Personal information
- Full name: Nicolas Jean-Renaud Fauvergue
- Date of birth: 13 October 1984 (age 41)
- Place of birth: Béthune, Pas-de-Calais, France
- Height: 1.93 m (6 ft 4 in)
- Position: Forward

Senior career*
- Years: Team / Apps / (Gls)
- 2003–2011: Lille / 101 / (11)
- 2009–2010: → Strasbourg (loan) / 26 / (13)
- 2010–2011: → Sedan (loan) / 31 / (9)
- 2011–2012: Sedan / 30 / (12)
- 2012–2014: Reims / 23 / (2)
- 2013–2014: → Metz (loan) / 28 / (5)
- 2014–2015: Ajaccio / 35 / (12)
- 2015–2016: Paris FC / 14 / (0)

= Nicolas Fauvergue =

French footballer (born 1984)

Nicolas Jean-Renaud Fauvergue (/fr/; born 13 October 1984) is a French former professional footballer who played as a forward.

==Early life==
Nicolas Jean-Renaud Fauvergue was born on 13 October 1984 in Béthune, a town in the Pas-de-Calais department of France.

==Career==
On 5 August 2009, RC Strasbourg signed Fauverge on loan from OSC Lille.
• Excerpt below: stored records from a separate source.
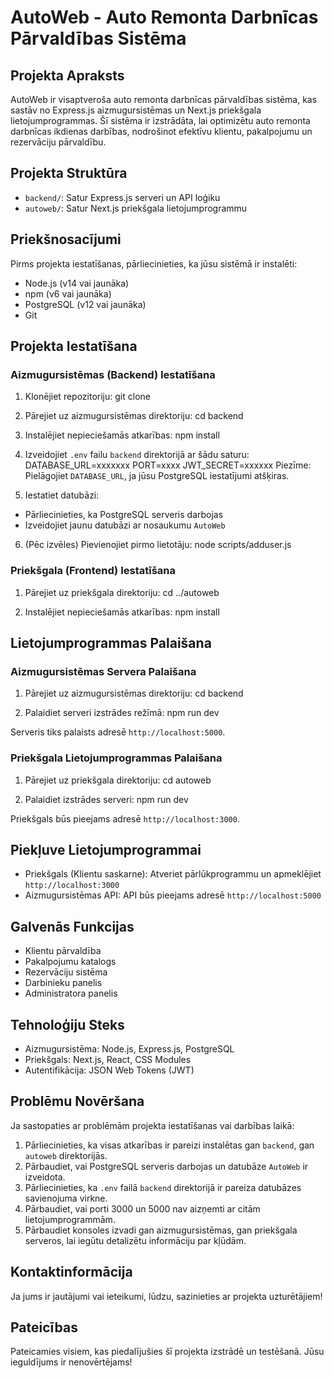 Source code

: # AutoWeb - Auto Remonta Darbnīcas Pārvaldības Sistēma

## Projekta Apraksts

AutoWeb ir visaptveroša auto remonta darbnīcas pārvaldības sistēma, kas sastāv no Express.js aizmugursistēmas un Next.js priekšgala lietojumprogrammas. Šī sistēma ir izstrādāta, lai optimizētu auto remonta darbnīcas ikdienas darbības, nodrošinot efektīvu klientu, pakalpojumu un rezervāciju pārvaldību.

## Projekta Struktūra

- `backend/`: Satur Express.js serveri un API loģiku
- `autoweb/`: Satur Next.js priekšgala lietojumprogrammu

## Priekšnosacījumi

Pirms projekta iestatīšanas, pārliecinieties, ka jūsu sistēmā ir instalēti:

- Node.js (v14 vai jaunāka)
- npm (v6 vai jaunāka)
- PostgreSQL (v12 vai jaunāka)
- Git

## Projekta Iestatīšana

### Aizmugursistēmas (Backend) Iestatīšana

1. Klonējiet repozitoriju:
   git clone

2. Pārejiet uz aizmugursistēmas direktoriju:
   cd backend

3. Instalējiet nepieciešamās atkarības:
   npm install

4. Izveidojiet `.env` failu `backend` direktorijā ar šādu saturu:
   DATABASE_URL=xxxxxxx
   PORT=xxxx
   JWT_SECRET=xxxxxx
   Piezīme: Pielāgojiet `DATABASE_URL`, ja jūsu PostgreSQL iestatījumi atšķiras.

5. Iestatiet datubāzi:

- Pārliecinieties, ka PostgreSQL serveris darbojas
- Izveidojiet jaunu datubāzi ar nosaukumu `AutoWeb`

6. (Pēc izvēles) Pievienojiet pirmo lietotāju:
   node scripts/adduser.js

### Priekšgala (Frontend) Iestatīšana

1. Pārejiet uz priekšgala direktoriju:
   cd ../autoweb

2. Instalējiet nepieciešamās atkarības:
   npm install

## Lietojumprogrammas Palaišana

### Aizmugursistēmas Servera Palaišana

1. Pārejiet uz aizmugursistēmas direktoriju:
   cd backend

2. Palaidiet serveri izstrādes režīmā:
   npm run dev

Serveris tiks palaists adresē `http://localhost:5000`.

### Priekšgala Lietojumprogrammas Palaišana

1. Pārejiet uz priekšgala direktoriju:
   cd autoweb

2. Palaidiet izstrādes serveri:
   npm run dev

Priekšgals būs pieejams adresē `http://localhost:3000`.

## Piekļuve Lietojumprogrammai

- Priekšgals (Klientu saskarne): Atveriet pārlūkprogrammu un apmeklējiet `http://localhost:3000`
- Aizmugursistēmas API: API būs pieejams adresē `http://localhost:5000`

## Galvenās Funkcijas

- Klientu pārvaldība
- Pakalpojumu katalogs
- Rezervāciju sistēma
- Darbinieku panelis
- Administratora panelis

## Tehnoloģiju Steks

- Aizmugursistēma: Node.js, Express.js, PostgreSQL
- Priekšgals: Next.js, React, CSS Modules
- Autentifikācija: JSON Web Tokens (JWT)

## Problēmu Novēršana

Ja sastopaties ar problēmām projekta iestatīšanas vai darbības laikā:

1. Pārliecinieties, ka visas atkarības ir pareizi instalētas gan `backend`, gan `autoweb` direktorijās.
2. Pārbaudiet, vai PostgreSQL serveris darbojas un datubāze `AutoWeb` ir izveidota.
3. Pārliecinieties, ka `.env` failā `backend` direktorijā ir pareiza datubāzes savienojuma virkne.
4. Pārbaudiet, vai porti 3000 un 5000 nav aizņemti ar citām lietojumprogrammām.
5. Pārbaudiet konsoles izvadi gan aizmugursistēmas, gan priekšgala serveros, lai iegūtu detalizētu informāciju par kļūdām.

## Kontaktinformācija

Ja jums ir jautājumi vai ieteikumi, lūdzu, sazinieties ar projekta uzturētājiem!

## Pateicības

Pateicamies visiem, kas piedalījušies šī projekta izstrādē un testēšanā. Jūsu ieguldījums ir nenovērtējams!
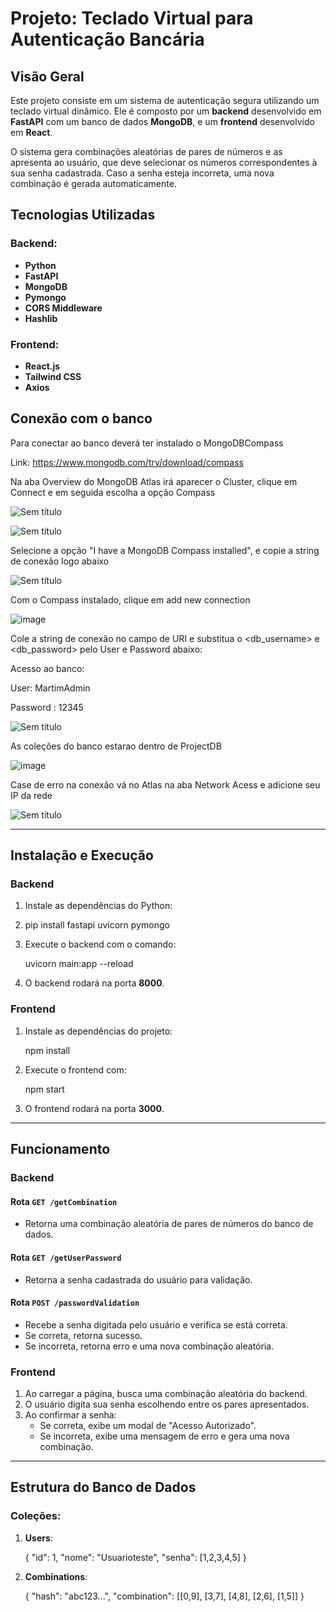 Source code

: # Projeto: Teclado Virtual para Autenticação Bancária

## Visão Geral
Este projeto consiste em um sistema de autenticação segura utilizando um teclado virtual dinâmico. Ele é composto por um **backend** desenvolvido em **FastAPI** com um banco de dados **MongoDB**, e um **frontend** desenvolvido em **React**.

O sistema gera combinações aleatórias de pares de números e as apresenta ao usuário, que deve selecionar os números correspondentes à sua senha cadastrada. Caso a senha esteja incorreta, uma nova combinação é gerada automaticamente.

## Tecnologias Utilizadas

### Backend:
- **Python**
- **FastAPI**
- **MongoDB**
- **Pymongo**
- **CORS Middleware**
- **Hashlib**

### Frontend:
- **React.js**
- **Tailwind CSS**
- **Axios**

## Conexão com o banco

Para conectar ao banco deverá ter instalado o MongoDBCompass

Link: https://www.mongodb.com/try/download/compass

Na aba Overview do MongoDB Atlas irá aparecer o Cluster, clique em Connect e em seguida escolha a opção Compass

![Sem título](https://github.com/user-attachments/assets/4625f937-8c47-4be6-88d6-c186a99ca4a4)

![Sem título](https://github.com/user-attachments/assets/569518eb-17fb-4313-ab62-1ead62f507a1)

Selecione a opção "I have a MongoDB Compass installed", e copie a string de conexão logo abaixo

![Sem título](https://github.com/user-attachments/assets/ccfbb821-97a4-457a-a01c-1081e66370dd)

Com o Compass instalado, clique em add new connection

![image](https://github.com/user-attachments/assets/cc0357b0-553d-4ec8-8e15-f1590e6b6409)

Cole a string de conexão no campo de URI e substitua o <db_username> e <db_password> pelo User e Password abaixo:

Acesso ao banco:

User: MartimAdmin

Password : 12345

![Sem título](https://github.com/user-attachments/assets/4db2157f-7b94-46ac-bf4c-de1326e1a69d)

As coleções do banco estarao dentro de ProjectDB

![image](https://github.com/user-attachments/assets/6a3a0277-c1bb-471a-a399-0b2397263e79)

Case de erro na conexão vá no Atlas na aba Network Acess e adicione seu IP da rede

![Sem título](https://github.com/user-attachments/assets/04b24e4d-5ceb-47c1-a875-e164065a4958)


---------------

## Instalação e Execução

### Backend
1. Instale as dependências do Python:
2. 
   pip install fastapi uvicorn pymongo
   
3. Execute o backend com o comando:

   uvicorn main:app --reload
   
4. O backend rodará na porta **8000**.

### Frontend
1. Instale as dependências do projeto:
   
   npm install
   
2. Execute o frontend com:
   
   npm start
   
3. O frontend rodará na porta **3000**.

---

## Funcionamento

### Backend
#### **Rota `GET /getCombination`**
- Retorna uma combinação aleatória de pares de números do banco de dados.

#### **Rota `GET /getUserPassword`**
- Retorna a senha cadastrada do usuário para validação.

#### **Rota `POST /passwordValidation`**
- Recebe a senha digitada pelo usuário e verifica se está correta.
- Se correta, retorna sucesso.
- Se incorreta, retorna erro e uma nova combinação aleatória.

### Frontend
1. Ao carregar a página, busca uma combinação aleatória do backend.
2. O usuário digita sua senha escolhendo entre os pares apresentados.
3. Ao confirmar a senha:
   - Se correta, exibe um modal de "Acesso Autorizado".
   - Se incorreta, exibe uma mensagem de erro e gera uma nova combinação.

---

## Estrutura do Banco de Dados

### Coleções:
1. **Users**:

   {
       "id": 1,
       "nome": "Usuarioteste",
       "senha": [1,2,3,4,5]
   }
   

2. **Combinations**:
   
   {
       "hash": "abc123...",
       "combination": [[0,9], [3,7], [4,8], [2,6], [1,5]]
   }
On 23 June 2010, CS Sedan Ardennes signed him on loan for a year from OSC Lille, with a call option.

In June 2014, after winning the Ligue 2 with Metz in the previous season, he signed a two-year contract with relegated side AC Ajaccio.

On 28 August 2015, Fauvergue left AC Ajaccio in order to sign for Paris FC.